After skipping its original theatrical release date of June 6, 2025, due to the overwhelming success of Sasanka Samir’s “Bhaimon Da,” popular actor Ravi Sarma’s new film, “Rudra,” finally hit theatres on June 27, 2025. It was released in as many as seventy-five cinema halls across Assam, along with a limited number of selected screens outside the state. Since then, the film has been performing very well and is currently in the fifth week of its theatrical run.

With a slick storyline that is not always the staple for Assamese cinema, filmmaker Roopak Gogoi tries to aim for a genre that goes against the populist aspirations of traditional content in Assamese cinema. Movies about spies, espionage, and terrorists have always operated in a niche corner under the belt of more popular forms of content in the cinemas of Assam. It’s a tricky subject and risky business, but the makers of “Rudra” seem to have found a way in between.
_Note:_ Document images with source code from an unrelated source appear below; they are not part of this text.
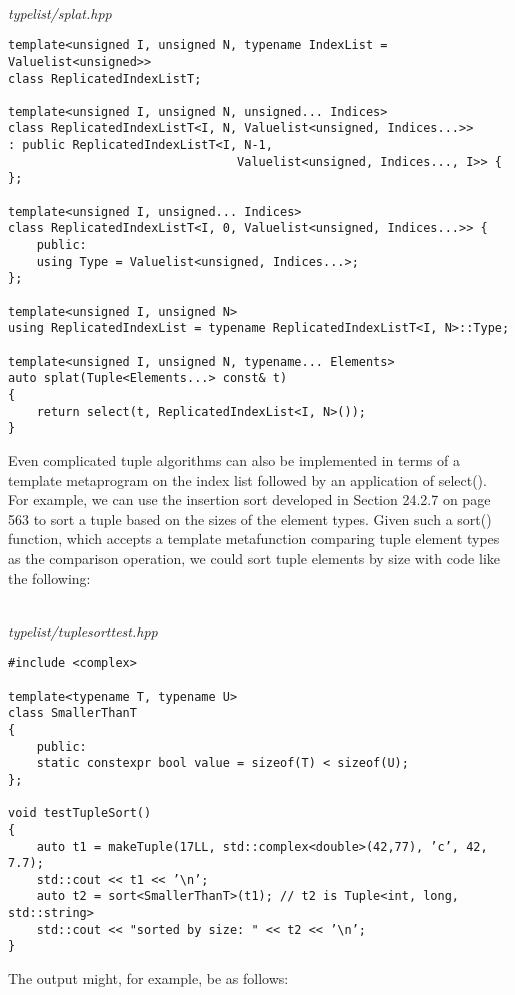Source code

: \hspace*{\fill} \\ %
\noindent
\textit{typelist/splat.hpp}
\begin{lstlisting}[style=styleCXX]
template<unsigned I, unsigned N, typename IndexList = Valuelist<unsigned>>
class ReplicatedIndexListT;

template<unsigned I, unsigned N, unsigned... Indices>
class ReplicatedIndexListT<I, N, Valuelist<unsigned, Indices...>>
: public ReplicatedIndexListT<I, N-1,
								Valuelist<unsigned, Indices..., I>> {
};

template<unsigned I, unsigned... Indices>
class ReplicatedIndexListT<I, 0, Valuelist<unsigned, Indices...>> {
	public:
	using Type = Valuelist<unsigned, Indices...>;
};

template<unsigned I, unsigned N>
using ReplicatedIndexList = typename ReplicatedIndexListT<I, N>::Type;

template<unsigned I, unsigned N, typename... Elements>
auto splat(Tuple<Elements...> const& t)
{
	return select(t, ReplicatedIndexList<I, N>());
}
\end{lstlisting}

Even complicated tuple algorithms can also be implemented in terms of a template metaprogram on the index list followed by an application of select(). For example, we can use the insertion sort developed in Section 24.2.7 on page 563 to sort a tuple based on the sizes of the element types. Given such a sort() function, which accepts a template metafunction comparing tuple element types as the comparison operation, we could sort tuple elements by size with code like the following:

\hspace*{\fill} \\ %
\noindent
\textit{typelist/tuplesorttest.hpp}
\begin{lstlisting}[style=styleCXX]
#include <complex>

template<typename T, typename U>
class SmallerThanT
{
	public:
	static constexpr bool value = sizeof(T) < sizeof(U);
};

void testTupleSort()
{
	auto t1 = makeTuple(17LL, std::complex<double>(42,77), ’c’, 42, 7.7);
	std::cout << t1 << ’\n’;
	auto t2 = sort<SmallerThanT>(t1); // t2 is Tuple<int, long, std::string>
	std::cout << "sorted by size: " << t2 << ’\n’;
}
\end{lstlisting}

The output might, for example, be as follows:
However, the viewers of the film seem to be divided on the quality and content of the film. While fans of the actor have appreciated the film, many in the audience have also found the film to be formulaic and shallow. Some audiences have appreciated the action sequences, while others have also criticized the use of AI and lack of creativity in the film. In telling the story of a heartbroken agent of a secret government task force, Vajra, screenwriters Rudrajit Mazumder and Roopak Gogoi introduce actor Ravi Sarma’s undeterred calm and his ferocious nature side by side while splicing the temporality of the plot between the past and the present.

Rudra (2025)
A still from “Rudra” (2025)

In the present, Ravi Sarma, who plays the titular Rudra, unfailingly makes an uncanny resemblance to the bearded and long-haired look of Salman Khan from “Kisi Ka Bhai Kisi Ki Jaan” (2023). He is the security supervisor of a shopping mall in Hyderabad, quietly focused on his duty, and back at his home, he is in charge of a few orphan kids for whom he also provides and deeply cares. This calm is also presented with a contrast of his past, a secret operative who doesn’t think twice before taking out a terrorist camp all alone by himself and daringly blowing it to pieces. “Rudra” offers a somewhat satisfying embrace of both its genre and form—thanks in part to the enduring star power of Ravi Sarma—but a closer look reveals it as a bloated, chaotic action thriller that doesn’t quite hold together.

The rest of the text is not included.